Repórter do ICL Notícias é cercada e intimidada após questionar parlamentares

‘Botaram o celular na minha cara, me oprimindo e não me deixando fazer meu trabalho de jornalista’, disse Manuela Borges

A repórter Manuela Borges, do ICL Notícias, foi cercada e intimidada nesta terça-feira (24) por cerca de 20 servidores ligados a gabinetes de deputados da oposição, no Salão Verde da Câmara dos Deputados, em Brasília.

O episódio ocorreu durante um pronunciamento convocado pelos próprios parlamentares e envolvia críticas ao desfile da escola de samba Acadêmicos de Niterói, que homenageou o presidente Lula no Carnaval do Rio. O grupo passou a filmá-la com celulares, gritar e apontar dedos, impedindo que a jornalista fizesse seu trabalho.

A confusão teve início logo após Manuela questionar os parlamentares sobre outdoors instalados no Distrito Federal contendo imagens de Michelle Bolsonaro e da deputada Bia Kicis. Segundo a jornalista, a atividade anunciada como coletiva de imprensa não abria espaço para perguntas.

“Eles chamaram essa coletiva, que na verdade coletiva não tinha nada, porque eles apenas fizeram um pronunciamento”, afirmou. Após as falas dos parlamentares, os políticos deixaram o local sem interagir com os jornalistas.

Manuela tentou insistir na abordagem ao líder da oposição, Cabo Gilberto Silva. “Eu falei: ‘líder, eu tenho uma pergunta’. Ele disse que depois responderia, mas simplesmente saíram e deixaram a gente lá”, disse. A repórter decidiu então seguir os parlamentares até a área interna do Partido Liberal (PL), onde voltou a pedir espaço para questionamento.

A pergunta tratava de possíveis práticas de campanha antecipada. “Eu perguntei: ‘os senhores estão falando que o presidente Lula já está fazendo campanha antecipada, mas em todo o Distrito Federal tem outdoors com Michelle Bolsonaro e Bia Kicis. Isso também não seria campanha antecipada?’”, relatou.

Foi nesse momento que, de acordo com a jornalista, teve início a confusão. “Vieram esses assessores botando o celular na minha cara, encostando em mim, me oprimindo e não deixando eu fazer o meu trabalho de jornalista”, completou.

Os servidores ligados aos gabinetes de deputados da oposição cercaram a jornalista. Em uma cena caótica, vários celulares foram posicionados a poucos centímetros do rosto de Manuela. O grupo passou a gravá-la com os celulares e a gritar. Outras pessoas ao redor filmavam as cenas.

A repórter também criticou a postura de um dos deputados presentes. “O deputado Coronel Crisóstomo começou a berrar, gritar, cuspir, enquanto o pessoal atrás me apertava. Eu dizia ‘dá licença, dá licença’”, relatou.

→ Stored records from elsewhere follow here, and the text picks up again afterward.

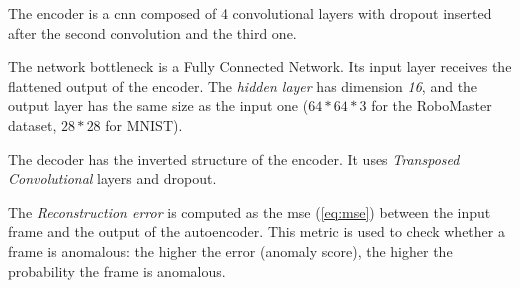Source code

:     The encoder is a \acrfull{cnn} composed of 4 convolutional layers with dropout inserted after the second convolution and the third one.
    
    
    The network bottleneck is a Fully Connected Network. Its input layer receives the flattened output of the encoder. The \emph{hidden layer} has dimension \emph{16}, and the output layer has the same size as the input one ($64*64*3$ for the RoboMaster dataset, $28*28$ for MNIST).
    
    
    The decoder has the inverted structure of the encoder. It uses \emph{Transposed Convolutional} layers and dropout.
    
    The \emph{Reconstruction error} is computed as the \acrfull{mse} (\autoref{eq:mse}) between the input frame and the output of the autoencoder. This metric is used to check whether a frame is anomalous: the higher the error (anomaly score), the higher the probability the frame is anomalous.
    
    
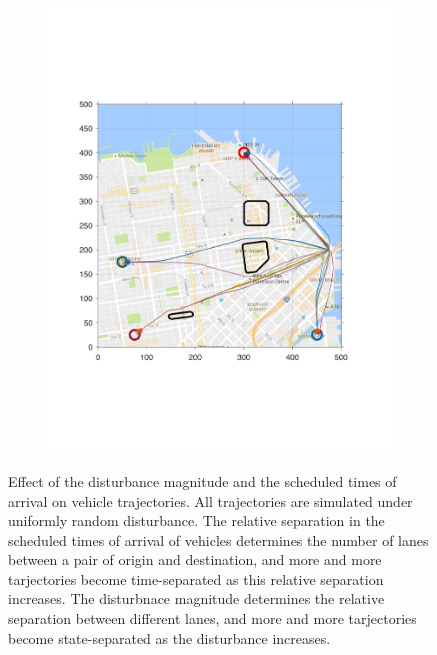 \begin{figure}[!htb]
\begin{subfigure}{\columnwidth}
  \includegraphics[width=\columnwidth]{figs/sf_d11sep5}
  \label{fig:sf_d11sep5}
\end{subfigure}%
\caption{Effect of the disturbance magnitude and the scheduled times of arrival on vehicle trajectories. All trajectories are simulated under uniformly random disturbance. The relative separation in the scheduled times of arrival of vehicles determines the number of lanes between a pair of origin and destination, and more and more tarjectories become time-separated as this relative separation increases. The disturbnace magnitude determines the relative separation between different lanes, and more and more tarjectories become state-separated as the disturbance increases. }
\label{fig:trajectories_sf}
\end{figure}

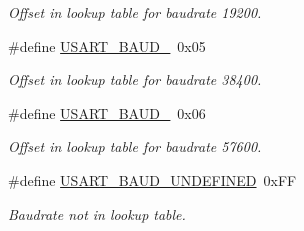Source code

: \begin{DoxyCompactItemize}
\begin{DoxyCompactList}\small\item\em Offset in lookup table for baudrate 19200. \end{DoxyCompactList}\item 
\hypertarget{group__usart__group_gad9a975fee800bda4e15299536fed021a}{\#define \hyperlink{group__usart__group_gad9a975fee800bda4e15299536fed021a}{U\-S\-A\-R\-T\-\_\-\-B\-A\-U\-D\-\_}~0x05}\label{group__usart__group_gad9a975fee800bda4e15299536fed021a}

\begin{DoxyCompactList}\small\item\em Offset in lookup table for baudrate 38400. \end{DoxyCompactList}\item 
\hypertarget{group__usart__group_ga256c82161d6a8093828c46d7f5c2cc99}{\#define \hyperlink{group__usart__group_ga256c82161d6a8093828c46d7f5c2cc99}{U\-S\-A\-R\-T\-\_\-\-B\-A\-U\-D\-\_}~0x06}\label{group__usart__group_ga256c82161d6a8093828c46d7f5c2cc99}

\begin{DoxyCompactList}\small\item\em Offset in lookup table for baudrate 57600. \end{DoxyCompactList}\item 
\hypertarget{group__usart__group_gaf0d4181704d619efa7d78b872824b56a}{\#define \hyperlink{group__usart__group_gaf0d4181704d619efa7d78b872824b56a}{U\-S\-A\-R\-T\-\_\-\-B\-A\-U\-D\-\_\-\-U\-N\-D\-E\-F\-I\-N\-E\-D}~0x\-F\-F}\label{group__usart__group_gaf0d4181704d619efa7d78b872824b56a}

\begin{DoxyCompactList}\small\item\em Baudrate not in lookup table. \end{DoxyCompactList}\end{DoxyCompactItemize}
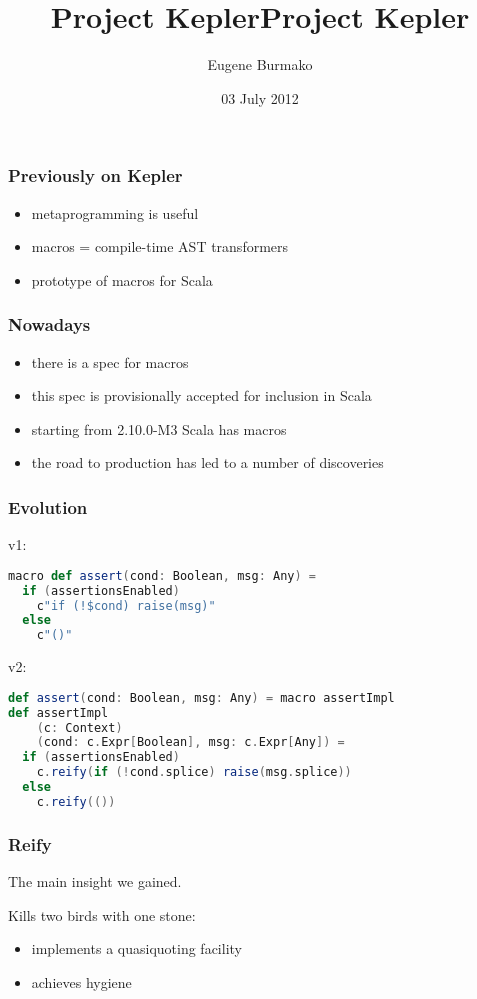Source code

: \documentclass[hyperref={bookmarks=false}]{beamer}
\title{Project Kepler}
\begin{document}
\title{Project Kepler}
\author{Eugene Burmako}
\date{03 July 2012}
\maketitle

\begin{frame}[fragile]
\frametitle{Previously on Kepler}

\begin{itemize}
\item metaprogramming is useful
\item macros = compile-time AST transformers
\item prototype of macros for Scala
\end{itemize}
\end{frame}

\begin{frame}[fragile]
\frametitle{Nowadays}

\begin{itemize}
\item there is a spec for macros
\item this spec is provisionally accepted for inclusion in Scala
\item starting from 2.10.0-M3 Scala has macros
\item the road to production has led to a number of discoveries
\end{itemize}
\end{frame}

\begin{frame}[fragile]
\frametitle{Evolution}
v1:
\begin{lstlisting}[language=scala]
macro def assert(cond: Boolean, msg: Any) =
  if (assertionsEnabled)
    c"if (!$cond) raise(msg)"
  else
    c"()"
\end{lstlisting}

v2:
\begin{lstlisting}[language=scala]
def assert(cond: Boolean, msg: Any) = macro assertImpl
def assertImpl
    (c: Context)
    (cond: c.Expr[Boolean], msg: c.Expr[Any]) =
  if (assertionsEnabled)
    c.reify(if (!cond.splice) raise(msg.splice))
  else
    c.reify(())
\end{lstlisting}
\end{frame}

\begin{frame}[fragile]
\frametitle{Reify}

The main insight we gained.

Kills two birds with one stone:
\begin{itemize}
\item implements a quasiquoting facility
\item achieves hygiene
\end{itemize}
\end{frame}
\end{document}
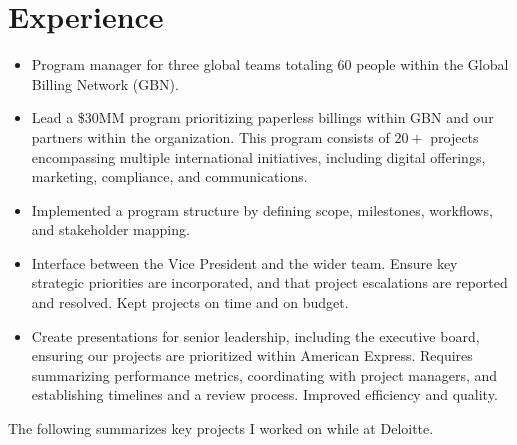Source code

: \documentclass[11pt,letter]{moderncv}
\begin{document}
\makecvtitle
%
\vspace{-3.5em}
\section{Experience}
%
\begin{itemize}[label=\large\color{color1}{$\bullet$}]
  \item Program manager for three global teams totaling 60 people within the
    Global Billing Network (GBN).
  \item Lead a \$30MM program prioritizing paperless billings within GBN and our
    partners within the organization. This program consists of $20+$ projects
    encompassing multiple international initiatives, including digital
    offerings, marketing, compliance, and communications.
  \item Implemented a program structure by defining scope, milestones,
    workflows, and stakeholder mapping.
  \item Interface between the Vice President and the wider team.
    Ensure key strategic priorities are incorporated, and that project
    escalations are reported and resolved. Kept projects on time and on
    budget.
  \item Create presentations for senior leadership, including the executive
    board, ensuring our projects are prioritized within American Express. Requires
    summarizing performance metrics, coordinating with project
    managers, and establishing timelines and a review process. Improved efficiency and quality.
\end{itemize}
\medbreak
{}%
The following summarizes key projects I worked on while at Deloitte.
\end{document}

Outro ponto destacado foi a reação dos policiais legislativos que acompanhavam a movimentação. “Os policiais legislativos todos olhando. Depois, quando saí do meio da confusão, vieram apertar minha mão, mas não fizeram nada para interferir”.

O ICL Notícias vai apresentar denúncia via Comitê de Imprensa para registrar o episódio na Mesa Diretora da Câmara dos Deputados. Até o momento, não houve manifestação oficial dos parlamentares citados no relato.